Top of PROVIDED DATA

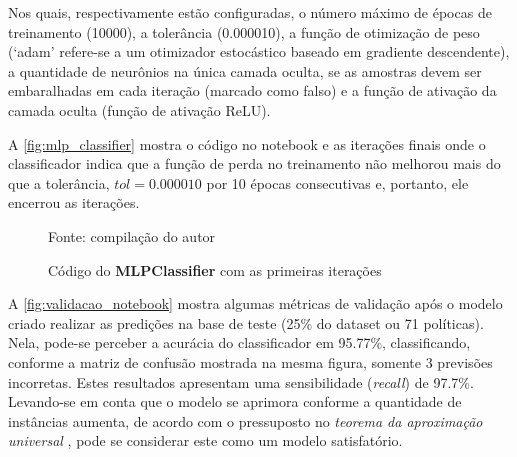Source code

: Nos quais, respectivamente estão configuradas, o número máximo de épocas de treinamento (10000), a tolerância (0.000010), a função de otimização de peso (`adam' refere-se a um otimizador estocástico baseado em gradiente descendente), a quantidade de neurônios na única camada oculta, se as amostras devem ser embaralhadas em cada iteração (marcado como falso) e a função de ativação da camada oculta (função de ativação ReLU).

A \autoref{fig:mlp_classifier} mostra o código no notebook e as iterações finais onde o classificador indica que a função de perda no treinamento não melhorou mais do que a tolerância, $tol = 0.000010$ por 10 épocas consecutivas e, portanto, ele encerrou as iterações.

\begin{figure}[h]
	\centering
	\caption{Código do \textbf{MLPClassifier} com as primeiras iterações}
	
	\label{fig:mlp_classifier}
	{\scriptsize Fonte: compilação do autor}
\end{figure}

A \autoref{fig:validacao_notebook} mostra algumas métricas de validação após o modelo criado realizar as predições na base de teste (25\% do dataset ou 71 políticas). Nela, pode-se perceber a acurácia do classificador em 95.77\%, classificando, conforme a matriz de confusão mostrada na mesma figura, somente 3 previsões incorretas. Estes resultados apresentam uma sensibilidade (\textit{recall}) de 97.7\%. Levando-se em conta que o modelo se aprimora conforme a quantidade de instâncias aumenta, de acordo com o pressuposto no\textit{ teorema da aproximação universal} , pode se considerar este como um modelo satisfatório.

Bottom of PROVIDED DATA

TASK STATEMENT:
Repeat the data exactly, without the pictures.

REPLY:
Source code

: Nos quais, respectivamente estão configuradas, o número máximo de épocas de treinamento (10000), a tolerância (0.000010), a função de otimização de peso (`adam' refere-se a um otimizador estocástico baseado em gradiente descendente), a quantidade de neurônios na única camada oculta, se as amostras devem ser embaralhadas em cada iteração (marcado como falso) e a função de ativação da camada oculta (função de ativação ReLU).

A \autoref{fig:mlp_classifier} mostra o código no notebook e as iterações finais onde o classificador indica que a função de perda no treinamento não melhorou mais do que a tolerância, $tol = 0.000010$ por 10 épocas consecutivas e, portanto, ele encerrou as iterações.

\begin{figure}[h]
	\centering
	\caption{Código do \textbf{MLPClassifier} com as primeiras iterações}
	
	\label{fig:mlp_classifier}
	{\scriptsize Fonte: compilação do autor}
\end{figure}

A \autoref{fig:validacao_notebook} mostra algumas métricas de validação após o modelo criado realizar as predições na base de teste (25\% do dataset ou 71 políticas). Nela, pode-se perceber a acurácia do classificador em 95.77\%, classificando, conforme a matriz de confusão mostrada na mesma figura, somente 3 previsões incorretas. Estes resultados apresentam uma sensibilidade (\textit{recall}) de 97.7\%. Levando-se em conta que o modelo se aprimora conforme a quantidade de instâncias aumenta, de acordo com o pressuposto no\textit{ teorema da aproximação universal} , pode se considerar este como um modelo satisfatório.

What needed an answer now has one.